Could you transcribe every entry below exactly, leaving out the pictures?

(Pictures paired with source code)
+++++

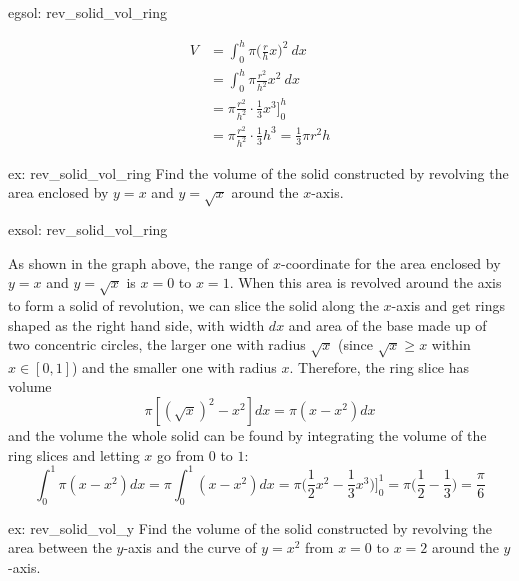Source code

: \begin{egsol}[]{egsol: rev_solid_vol_ring}
\begin{enumerate}[a)]
\begin{center}
        \end{center}
        \begin{align*}
            V &= \int_0^h \pi \big(\frac{r}{h}x)^2~dx\\
            &= \int_0^h \pi \frac{r^2}{h^2} x^2~dx\\
            &= \pi \frac{r^2}{h^2} \cdot \frac{1}{3}x^3 \Big]_0^h\\
            &= \pi \frac{r^2}{h^2} \cdot \frac{1}{3}h^3 = \frac{1}{3} \pi r^2 h
        \end{align*}
    \end{enumerate}
\end{egsol}

\begin{ex}[]{ex: rev_solid_vol_ring}
    Find the volume of the solid constructed by revolving the area enclosed by $y = x$ and $y = \sqrt{x}$ around the $x$-axis.
\end{ex}

\begin{exsol}[]{exsol: rev_solid_vol_ring}
    \begin{center}
    \end{center}
    As shown in the graph above, the range of $x$-coordinate for the area enclosed by $y=x$ and $y=\sqrt{x}$ is $x=0$ to $x=1$.  When this area is revolved around the axis to form a solid of revolution, we can slice the solid along the $x$-axis and get rings shaped as the right hand side, with width $dx$ and area of the base made up of two concentric circles, the larger one with radius $\sqrt{x}$ (since $\sqrt{x} \ge x$ within $x \in [0, 1]$) and the smaller one with radius $x$.  Therefore, the ring slice has volume
    \[\pi [(\sqrt{x})^2 - x^2] dx = \pi (x - x^2) dx\]
    and the volume the whole solid can be found by integrating the volume of the ring slices and letting $x$ go from $0$ to $1$:
    \[\int_0^1 \pi (x - x^2) dx = \pi \int_0^1 (x - x^2) dx = \pi \Big(\frac{1}{2}x^2 - \frac{1}{3}x^3\Big)\Big]_0^1 = \pi \Big(\frac{1}{2}-\frac{1}{3}) = \frac{\pi}{6}\]
\end{exsol}

\begin{ex}[]{ex: rev_solid_vol_y}
    Find the volume of the solid constructed by revolving the area between the $y$-axis and the curve of $y = x^2$ from $x = 0$ to $x = 2$ around the $y$-axis. 
\end{ex}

+++++

- _WRITTEN ANSWER_:
Source code

: \begin{egsol}[]{egsol: rev_solid_vol_ring}
\begin{enumerate}[a)]
\begin{center}
        \end{center}
        \begin{align*}
            V &= \int_0^h \pi \big(\frac{r}{h}x)^2~dx\\
            &= \int_0^h \pi \frac{r^2}{h^2} x^2~dx\\
            &= \pi \frac{r^2}{h^2} \cdot \frac{1}{3}x^3 \Big]_0^h\\
            &= \pi \frac{r^2}{h^2} \cdot \frac{1}{3}h^3 = \frac{1}{3} \pi r^2 h
        \end{align*}
    \end{enumerate}
\end{egsol}

\begin{ex}[]{ex: rev_solid_vol_ring}
    Find the volume of the solid constructed by revolving the area enclosed by $y = x$ and $y = \sqrt{x}$ around the $x$-axis.
\end{ex}

\begin{exsol}[]{exsol: rev_solid_vol_ring}
    \begin{center}
    \end{center}
    As shown in the graph above, the range of $x$-coordinate for the area enclosed by $y=x$ and $y=\sqrt{x}$ is $x=0$ to $x=1$.  When this area is revolved around the axis to form a solid of revolution, we can slice the solid along the $x$-axis and get rings shaped as the right hand side, with width $dx$ and area of the base made up of two concentric circles, the larger one with radius $\sqrt{x}$ (since $\sqrt{x} \ge x$ within $x \in [0, 1]$) and the smaller one with radius $x$.  Therefore, the ring slice has volume
    \[\pi [(\sqrt{x})^2 - x^2] dx = \pi (x - x^2) dx\]
    and the volume the whole solid can be found by integrating the volume of the ring slices and letting $x$ go from $0$ to $1$:
    \[\int_0^1 \pi (x - x^2) dx = \pi \int_0^1 (x - x^2) dx = \pi \Big(\frac{1}{2}x^2 - \frac{1}{3}x^3\Big)\Big]_0^1 = \pi \Big(\frac{1}{2}-\frac{1}{3}) = \frac{\pi}{6}\]
\end{exsol}

\begin{ex}[]{ex: rev_solid_vol_y}
    Find the volume of the solid constructed by revolving the area between the $y$-axis and the curve of $y = x^2$ from $x = 0$ to $x = 2$ around the $y$-axis. 
\end{ex}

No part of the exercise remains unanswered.